(Beginning of Materials provided)

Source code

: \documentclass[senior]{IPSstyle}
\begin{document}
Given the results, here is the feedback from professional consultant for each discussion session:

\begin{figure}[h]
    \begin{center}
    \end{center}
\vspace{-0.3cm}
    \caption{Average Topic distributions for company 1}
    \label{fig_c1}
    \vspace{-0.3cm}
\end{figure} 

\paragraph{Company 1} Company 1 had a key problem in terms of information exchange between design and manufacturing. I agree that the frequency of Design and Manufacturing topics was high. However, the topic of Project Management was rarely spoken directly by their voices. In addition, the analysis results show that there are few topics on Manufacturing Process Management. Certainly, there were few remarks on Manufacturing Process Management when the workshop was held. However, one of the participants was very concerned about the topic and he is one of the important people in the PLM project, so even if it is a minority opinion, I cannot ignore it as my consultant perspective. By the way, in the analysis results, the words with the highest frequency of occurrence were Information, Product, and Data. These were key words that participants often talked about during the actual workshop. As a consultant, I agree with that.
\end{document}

(End of Materials provided)

Work to complete. Take the entries and copy them out exactly.

Expected answer.
Source code

: \documentclass[senior]{IPSstyle}
\begin{document}
Given the results, here is the feedback from professional consultant for each discussion session:

\begin{figure}[h]
    \begin{center}
    \end{center}
\vspace{-0.3cm}
    \caption{Average Topic distributions for company 1}
    \label{fig_c1}
    \vspace{-0.3cm}
\end{figure} 

\paragraph{Company 1} Company 1 had a key problem in terms of information exchange between design and manufacturing. I agree that the frequency of Design and Manufacturing topics was high. However, the topic of Project Management was rarely spoken directly by their voices. In addition, the analysis results show that there are few topics on Manufacturing Process Management. Certainly, there were few remarks on Manufacturing Process Management when the workshop was held. However, one of the participants was very concerned about the topic and he is one of the important people in the PLM project, so even if it is a minority opinion, I cannot ignore it as my consultant perspective. By the way, in the analysis results, the words with the highest frequency of occurrence were Information, Product, and Data. These were key words that participants often talked about during the actual workshop. As a consultant, I agree with that.
\end{document}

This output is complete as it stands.